The classroom populated with average students is an anomaly in today's online courses. Students with disparate backgrounds, talents, interests, skills and abilities flood our online portals of instruction. According to the National Center for Educational Statistics, 11% of the population of students in higher education in the 2011-2012 school year reported a disability. In an average class of 30, that means over 3 of your students have a disability. As an instructor, I have never received that many letters of accommodation—have you?

How do we as instructors keep up with the various needs of these learners? This is where Universal Design of Learning (UDL) can help us. Rose and Meyer (2002) introduced the concepts of Universal Design for Learning Online with the idea that instructors should build flexible learning into their classroom to improve access to knowledge.

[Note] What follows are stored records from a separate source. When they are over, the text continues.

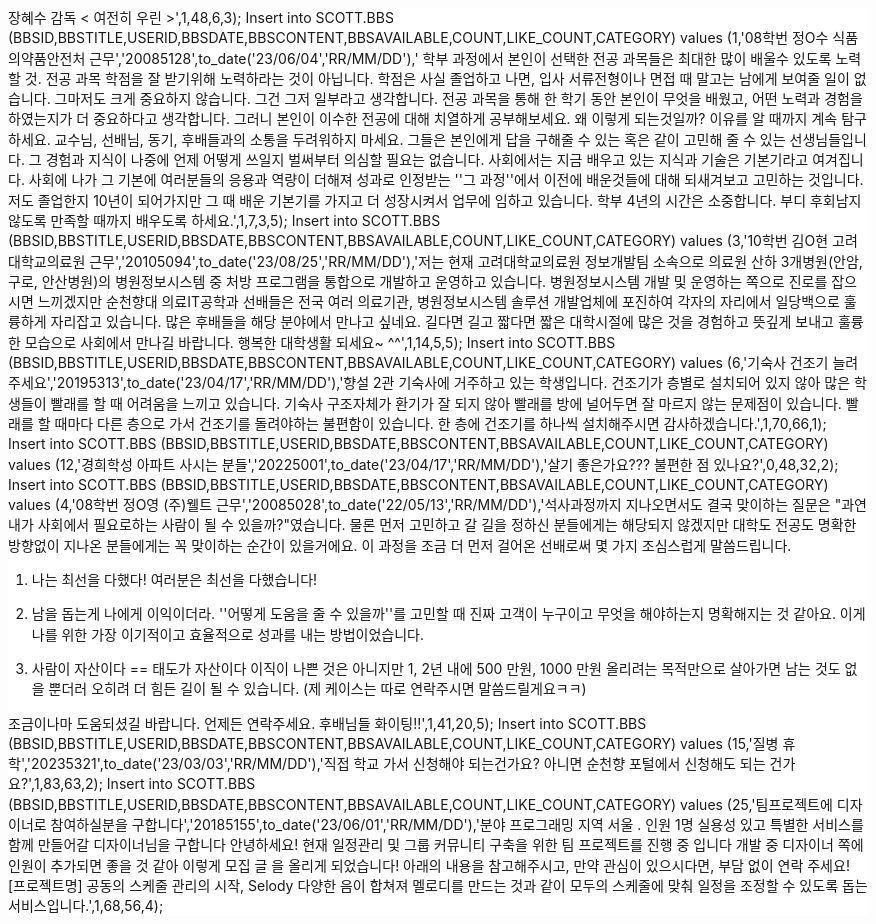 장혜수 감독 < 여전히 우린 >',1,48,6,3);
Insert into SCOTT.BBS (BBSID,BBSTITLE,USERID,BBSDATE,BBSCONTENT,BBSAVAILABLE,COUNT,LIKE_COUNT,CATEGORY) values (1,'08학번 정O수 식품의약품안전처 근무','20085128',to_date('23/06/04','RR/MM/DD'),'  학부 과정에서 본인이 선택한 전공 과목들은 최대한 많이 배울수 있도록 노력할 것.
  전공 과목 학점을 잘 받기위해 노력하라는 것이 아닙니다. 학점은 사실 졸업하고 나면, 입사 서류전형이나 면접 때 말고는 남에게 보여줄 일이 없습니다. 그마저도 크게 중요하지 않습니다. 그건 그저 일부라고 생각합니다. 전공 과목을 통해 한 학기 동안 본인이 무엇을 배웠고, 어떤 노력과 경험을 하였는지가 더 중요하다고 생각합니다. 그러니 본인이 이수한 전공에 대해 치열하게 공부해보세요. 왜 이렇게 되는것일까? 이유를 알 때까지 계속 탐구하세요. 교수님, 선배님, 동기, 후배들과의 소통을 두려워하지 마세요. 그들은 본인에게 답을 구해줄 수 있는 혹은 같이 고민해 줄 수 있는 선생님들입니다. 그 경험과 지식이 나중에 언제 어떻게 쓰일지 벌써부터 의심할 필요는 없습니다. 사회에서는 지금 배우고 있는 지식과 기술은 기본기라고 여겨집니다. 사회에 나가 그 기본에 여러분들의 응용과 역량이 더해져 성과로 인정받는 ''그 과정''에서 이전에 배운것들에 대해 되새겨보고 고민하는 것입니다. 저도 졸업한지 10년이 되어가지만 그 때 배운 기본기를 가지고 더 성장시켜서 업무에 임하고 있습니다. 학부 4년의 시간은 소중합니다. 부디 후회남지 않도록 만족할 때까지 배우도록 하세요.',1,7,3,5);
Insert into SCOTT.BBS (BBSID,BBSTITLE,USERID,BBSDATE,BBSCONTENT,BBSAVAILABLE,COUNT,LIKE_COUNT,CATEGORY) values (3,'10학번 김O현 고려대학교의료원 근무','20105094',to_date('23/08/25','RR/MM/DD'),'저는 현재 고려대학교의료원 정보개발팀 소속으로 의료원 산하 3개병원(안암, 구로, 안산병원)의 병원정보시스템 중 처방 프로그램을 통합으로 개발하고 운영하고 있습니다.
병원정보시스템 개발 및 운영하는 쪽으로 진로를 잡으시면 느끼겠지만 순천향대 의료IT공학과 선배들은 전국 여러 의료기관, 병원정보시스템 솔루션 개발업체에 포진하여 각자의 자리에서 일당백으로 훌륭하게 자리잡고 있습니다. 많은 후배들을 해당 분야에서 만나고 싶네요.
길다면 길고 짧다면 짧은 대학시절에 많은 것을 경험하고 뜻깊게 보내고 훌륭한 모습으로 사회에서 만나길 바랍니다. 행복한 대학생활 되세요~ ^^',1,14,5,5);
Insert into SCOTT.BBS (BBSID,BBSTITLE,USERID,BBSDATE,BBSCONTENT,BBSAVAILABLE,COUNT,LIKE_COUNT,CATEGORY) values (6,'기숙사 건조기 늘려주세요','20195313',to_date('23/04/17','RR/MM/DD'),'향설 2관 기숙사에 거주하고 있는 학생입니다. 
건조기가 층별로 설치되어 있지 않아 많은 학생들이 빨래를 할 때 어려움을 느끼고 있습니다.
기숙사 구조자체가 환기가 잘 되지 않아 빨래를 방에 널어두면 잘 마르지 않는 문제점이 있습니다.
빨래를 할 때마다 다른 층으로 가서 건조기를 돌려야하는 불편함이 있습니다.
한 층에 건조기를 하나씩 설치해주시면 감사하겠습니다.',1,70,66,1);
Insert into SCOTT.BBS (BBSID,BBSTITLE,USERID,BBSDATE,BBSCONTENT,BBSAVAILABLE,COUNT,LIKE_COUNT,CATEGORY) values (12,'경희학성 아파트 사시는 분들','20225001',to_date('23/04/17','RR/MM/DD'),'살기 좋은가요??? 불편한 점 있나요?',0,48,32,2);
Insert into SCOTT.BBS (BBSID,BBSTITLE,USERID,BBSDATE,BBSCONTENT,BBSAVAILABLE,COUNT,LIKE_COUNT,CATEGORY) values (4,'08학번 정O영 (주)웰트 근무','20085028',to_date('22/05/13','RR/MM/DD'),'석사과정까지 지나오면서도 결국 맞이하는 질문은
"과연 내가 사회에서 필요로하는 사람이 될 수 있을까?"였습니다.
물론 먼저 고민하고 갈 길을 정하신 분들에게는 해당되지 않겠지만
대학도 전공도 명확한 방향없이 지나온 분들에게는 꼭 맞이하는 순간이 있을거에요.
이 과정을 조금 더 먼저 걸어온 선배로써 몇 가지 조심스럽게 말씀드립니다.

1. 나는 최선을 다했다!
     여러분은 최선을 다했습니다!

2. 남을 돕는게 나에게 이익이더라.
     ''어떻게 도움을 줄 수 있을까''를 고민할 때 진짜 고객이 누구이고 무엇을 해야하는지 명확해지는 것 같아요.
     이게 나를 위한 가장 이기적이고 효율적으로 성과를 내는 방법이었습니다.

3. 사람이 자산이다 == 태도가 자산이다
  이직이 나쁜 것은 아니지만 1, 2년 내에 500 만원, 1000 만원 올리려는 목적만으로 살아가면
   남는 것도 없을 뿐더러 오히려 더 힘든 길이 될 수 있습니다.
  (제 케이스는 따로 연락주시면 말씀드릴게요ㅋㅋ)

조금이나마 도움되셨길 바랍니다. 언제든 연락주세요. 후배님들 화이팅!!',1,41,20,5);
Insert into SCOTT.BBS (BBSID,BBSTITLE,USERID,BBSDATE,BBSCONTENT,BBSAVAILABLE,COUNT,LIKE_COUNT,CATEGORY) values (15,'질병 휴학','20235321',to_date('23/03/03','RR/MM/DD'),'직접 학교 가서 신청해야 되는건가요? 아니면 순천향 포털에서 신청해도 되는 건가요?',1,83,63,2);
Insert into SCOTT.BBS (BBSID,BBSTITLE,USERID,BBSDATE,BBSCONTENT,BBSAVAILABLE,COUNT,LIKE_COUNT,CATEGORY) values (25,'팀프로젝트에 디자이너로 참여하실분을 구합니다','20185155',to_date('23/06/01','RR/MM/DD'),'분야 프로그래밍
지역 서울
. 인원 1명
실용성 있고 특별한 서비스를 함께 만들어갈 디자이너님을 구합니다
안녕하세요!
현재 일정관리 및 그룹 커뮤니티 구축을 위한 팀 프로젝트를 진행 중
입니다
개발 중 디자이너 쪽에 인원이 추가되면 좋을 것 같아 이렇게 모집 글 을 올리게 되었습니다!
아래의 내용을 참고해주시고,
만약 관심이 있으시다면, 부담 없이 연락 주세요!
[프로젝트명] 공동의 스케줄 관리의 시작, Selody
다양한 음이 합쳐져 멜로디를 만드는 것과 같이 모두의 스케줄에 맞춰 일정을 조정할 수 있도록 돕는 서비스입니다.',1,68,56,4);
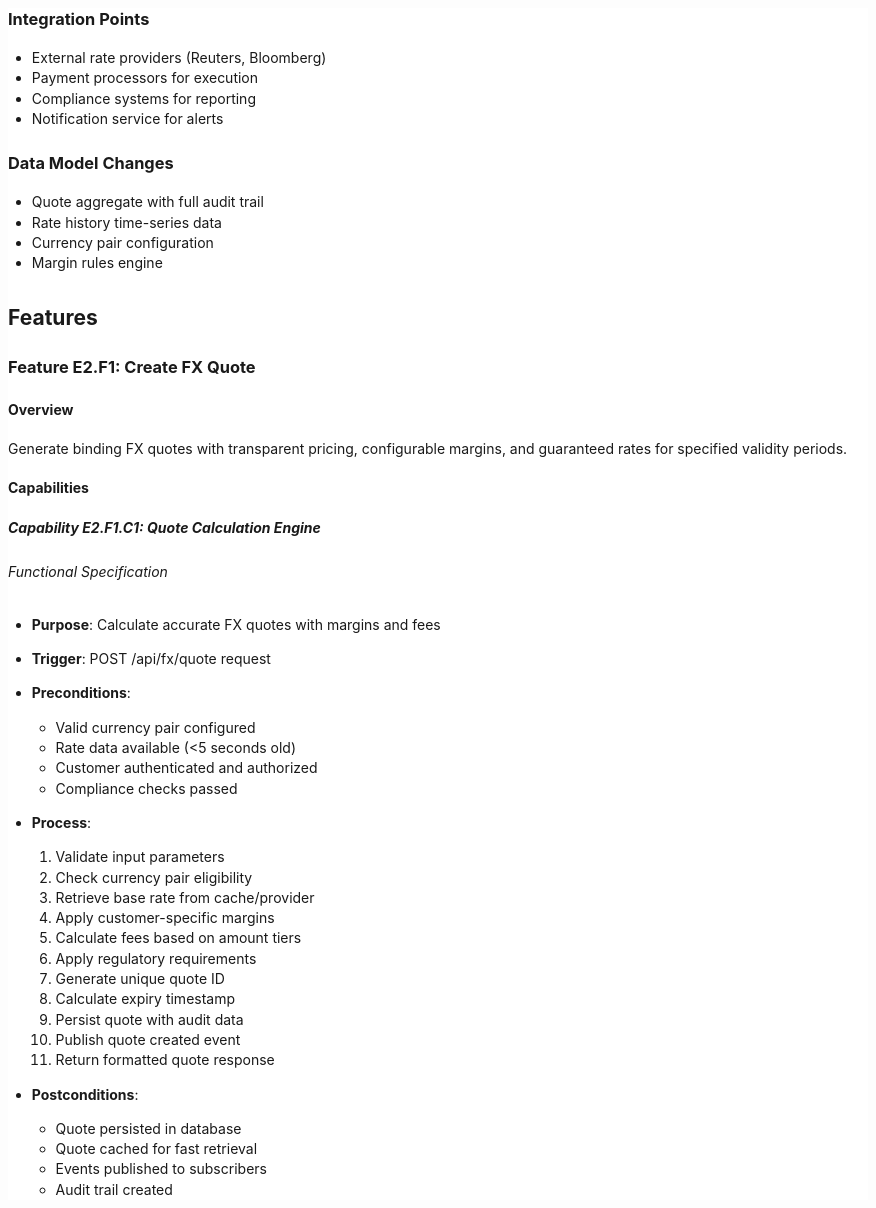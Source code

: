 ### Integration Points
- External rate providers (Reuters, Bloomberg)
- Payment processors for execution
- Compliance systems for reporting
- Notification service for alerts

### Data Model Changes
- Quote aggregate with full audit trail
- Rate history time-series data
- Currency pair configuration
- Margin rules engine

## Features

### Feature E2.F1: Create FX Quote

#### Overview
Generate binding FX quotes with transparent pricing, configurable margins, and guaranteed rates for specified validity periods.

#### Capabilities

##### Capability E2.F1.C1: Quote Calculation Engine

###### Functional Specification
- **Purpose**: Calculate accurate FX quotes with margins and fees
- **Trigger**: POST /api/fx/quote request
- **Preconditions**:
  - Valid currency pair configured
  - Rate data available (<5 seconds old)
  - Customer authenticated and authorized
  - Compliance checks passed

- **Process**:
  1. Validate input parameters
  2. Check currency pair eligibility
  3. Retrieve base rate from cache/provider
  4. Apply customer-specific margins
  5. Calculate fees based on amount tiers
  6. Apply regulatory requirements
  7. Generate unique quote ID
  8. Calculate expiry timestamp
  9. Persist quote with audit data
  10. Publish quote created event
  11. Return formatted quote response

- **Postconditions**:
  - Quote persisted in database
  - Quote cached for fast retrieval
  - Events published to subscribers
  - Audit trail created
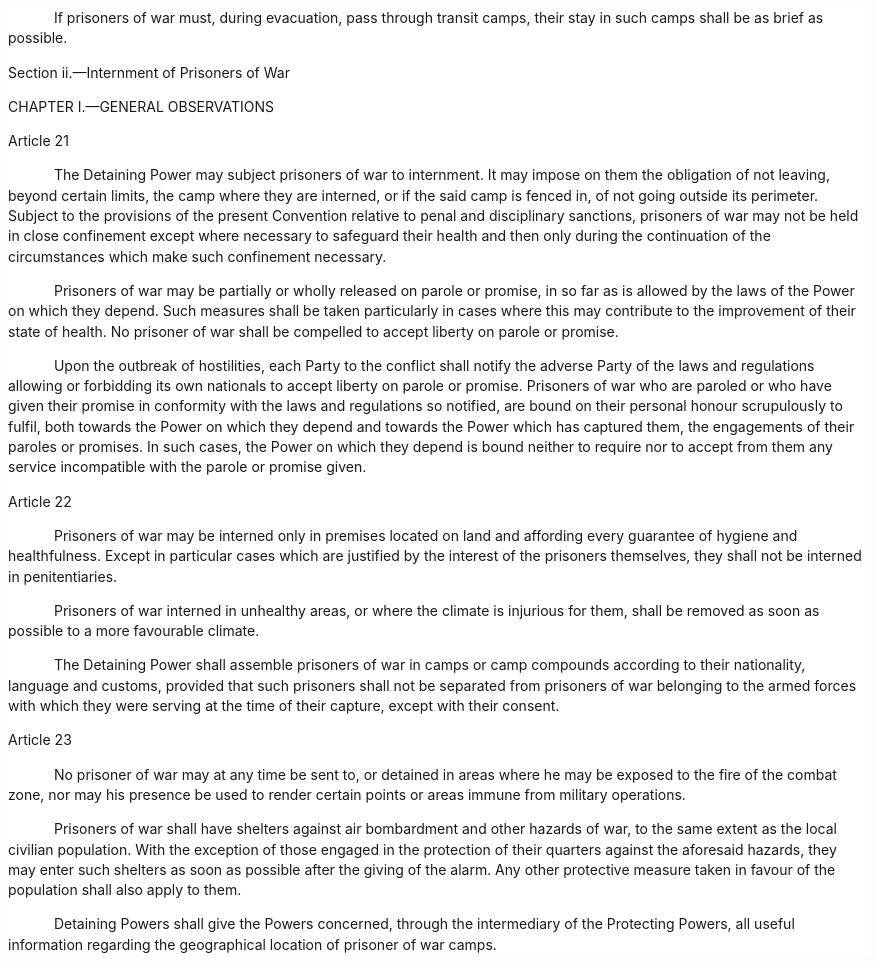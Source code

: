        If prisoners of war must, during evacuation, pass through transit camps, their stay in such camps shall be as brief as possible.

Section ii.—Internment of Prisoners of War

CHAPTER I.—GENERAL OBSERVATIONS

Article 21

       The Detaining Power may subject prisoners of war to internment. It may impose on them the obligation of not leaving, beyond certain limits, the camp where they are interned, or if the said camp is fenced in, of not going outside its perimeter. Subject to the provisions of the present Convention relative to penal and disciplinary sanctions, prisoners of war may not be held in close confinement except where necessary to safeguard their health and then only during the continuation of the circumstances which make such confinement necessary.

       Prisoners of war may be partially or wholly released on parole or promise, in so far as is allowed by the laws of the Power on which they depend. Such measures shall be taken particularly in cases where this may contribute to the improvement of their state of health. No prisoner of war shall be compelled to accept liberty on parole or promise.

       Upon the outbreak of hostilities, each Party to the conflict shall notify the adverse Party of the laws and regulations allowing or forbidding its own nationals to accept liberty on parole or promise. Prisoners of war who are paroled or who have given their promise in conformity with the laws and regulations so notified, are bound on their personal honour scrupulously to fulfil, both towards the Power on which they depend and towards the Power which has captured them, the engagements of their paroles or promises. In such cases, the Power on which they depend is bound neither to require nor to accept from them any service incompatible with the parole or promise given.

Article 22

       Prisoners of war may be interned only in premises located on land and affording every guarantee of hygiene and healthfulness. Except in particular cases which are justified by the interest of the prisoners themselves, they shall not be interned in penitentiaries.

       Prisoners of war interned in unhealthy areas, or where the climate is injurious for them, shall be removed as soon as possible to a more favourable climate.

       The Detaining Power shall assemble prisoners of war in camps or camp compounds according to their nationality, language and customs, provided that such prisoners shall not be separated from prisoners of war belonging to the armed forces with which they were serving at the time of their capture, except with their consent.

Article 23

       No prisoner of war may at any time be sent to, or detained in areas where he may be exposed to the fire of the combat zone, nor may his presence be used to render certain points or areas immune from military operations.

       Prisoners of war shall have shelters against air bombardment and other hazards of war, to the same extent as the local civilian population. With the exception of those engaged in the protection of their quarters against the aforesaid hazards, they may enter such shelters as soon as possible after the giving of the alarm. Any other protective measure taken in favour of the population shall also apply to them.

       Detaining Powers shall give the Powers concerned, through the intermediary of the Protecting Powers, all useful information regarding the geographical location of prisoner of war camps.
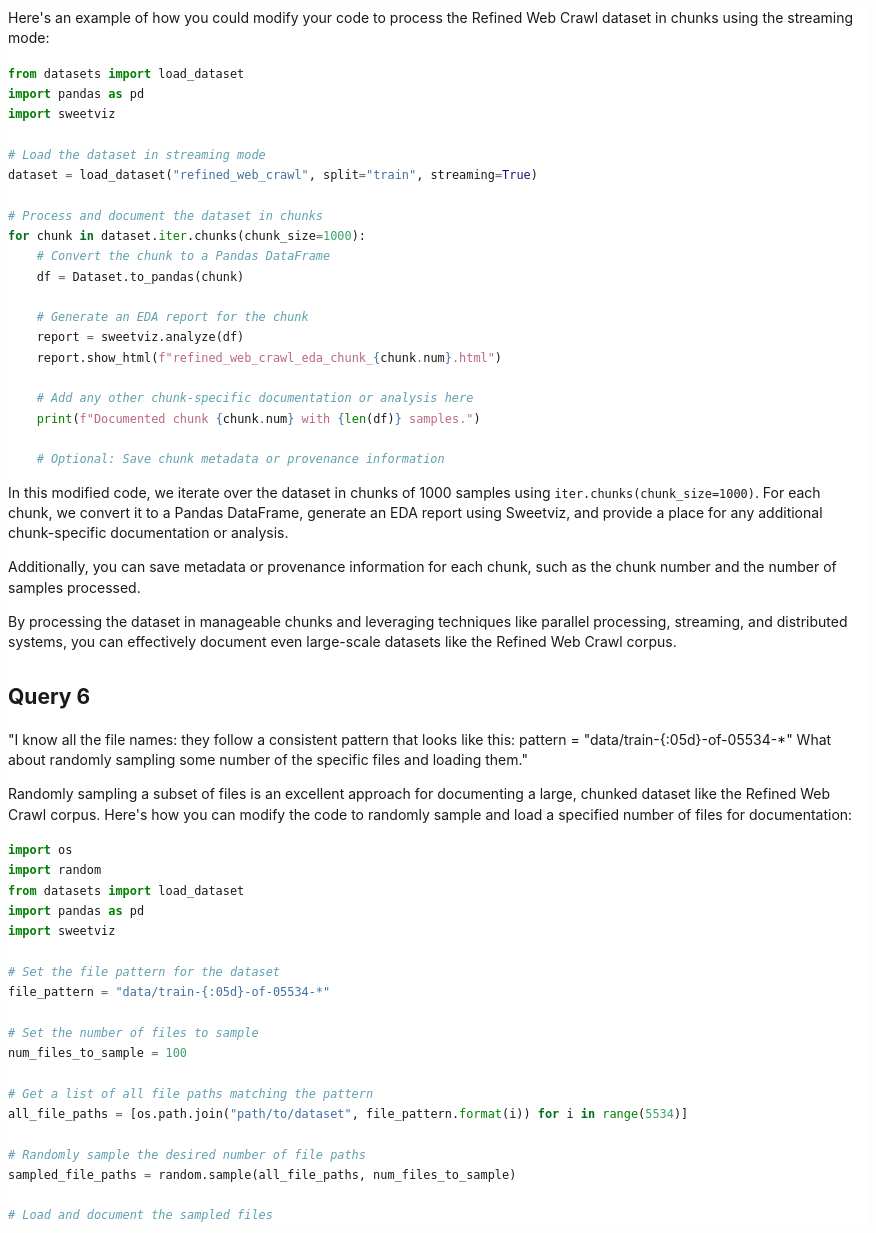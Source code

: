 Here's an example of how you could modify your code to process the Refined Web Crawl dataset in chunks using the streaming mode:

```python
from datasets import load_dataset
import pandas as pd
import sweetviz

# Load the dataset in streaming mode
dataset = load_dataset("refined_web_crawl", split="train", streaming=True)

# Process and document the dataset in chunks
for chunk in dataset.iter.chunks(chunk_size=1000):
    # Convert the chunk to a Pandas DataFrame
    df = Dataset.to_pandas(chunk)

    # Generate an EDA report for the chunk
    report = sweetviz.analyze(df)
    report.show_html(f"refined_web_crawl_eda_chunk_{chunk.num}.html")

    # Add any other chunk-specific documentation or analysis here
    print(f"Documented chunk {chunk.num} with {len(df)} samples.")

    # Optional: Save chunk metadata or provenance information
```

In this modified code, we iterate over the dataset in chunks of 1000 samples using `iter.chunks(chunk_size=1000)`. For each chunk, we convert it to a Pandas DataFrame, generate an EDA report using Sweetviz, and provide a place for any additional chunk-specific documentation or analysis.

Additionally, you can save metadata or provenance information for each chunk, such as the chunk number and the number of samples processed.

By processing the dataset in manageable chunks and leveraging techniques like parallel processing, streaming, and distributed systems, you can effectively document even large-scale datasets like the Refined Web Crawl corpus.

## Query 6

"I know all the file names: they follow a consistent pattern that looks like this: pattern = "data/train-{:05d}-of-05534-*" What about randomly sampling some number of the specific files and loading them."

Randomly sampling a subset of files is an excellent approach for documenting a large, chunked dataset like the Refined Web Crawl corpus. Here's how you can modify the code to randomly sample and load a specified number of files for documentation:

```python
import os
import random
from datasets import load_dataset
import pandas as pd
import sweetviz

# Set the file pattern for the dataset
file_pattern = "data/train-{:05d}-of-05534-*"

# Set the number of files to sample
num_files_to_sample = 100

# Get a list of all file paths matching the pattern
all_file_paths = [os.path.join("path/to/dataset", file_pattern.format(i)) for i in range(5534)]

# Randomly sample the desired number of file paths
sampled_file_paths = random.sample(all_file_paths, num_files_to_sample)

# Load and document the sampled files
```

Flexible learning is a concept that continues to be tested and researched, continually proving that multiple avenues of knowledge acquisition provide students with improved knowledge. Bowe (2000) suggests that in order to prepare UDL curriculum and materials, instructors should consider:

  1. presenting information in multiple ways
  2. offering multiple ways for students to interact with and respond to materials
  3. providing motivation through multiple ways for students to demonstrate comprehension of the material, and
  4. making good use of course web pages.

These four concepts can be used as building blocks to make online classrooms accessible to not only students with disabilities, but learners who refrain from asking for the assistance of a letter of accommodation as well as second language learners, learners who benefit from re-learning, and even learners who are above average intelligence. By law, we are required to accommodate students with a diagnosed disability, but through our desire to dispense the love of learning, we can all strive to make our courses more valuable.

UDL helps to guide instructors to create courses that develop expert learners throughout a curriculum by providing multiple means for learning, engagement, and demonstration at each level of instruction (Quaglia, 2015).

References:

Bowe, F. G. (2000). Universal design in education: Teaching nontraditional students. Westport, CT: Bergin & Garvey.

Rose, D. H., & Meyer, A. (2002). Teaching every student in the digital age: Universal Design for Learning.

Quaglia B. Planning for Student Variability: Universal Design for Learning in the Music Theory Classroom and Curriculum. Music Theory Online [serial online]. March 2015;21(1):1-21. Available from: Academic Search Complete, Ipswich, MA. Accessed September 1, 2015.

U.S. Department of Education, National Center for Education Statistics. (2015). Digest of Education Statistics, 2013 (2015-011), Chapter 3.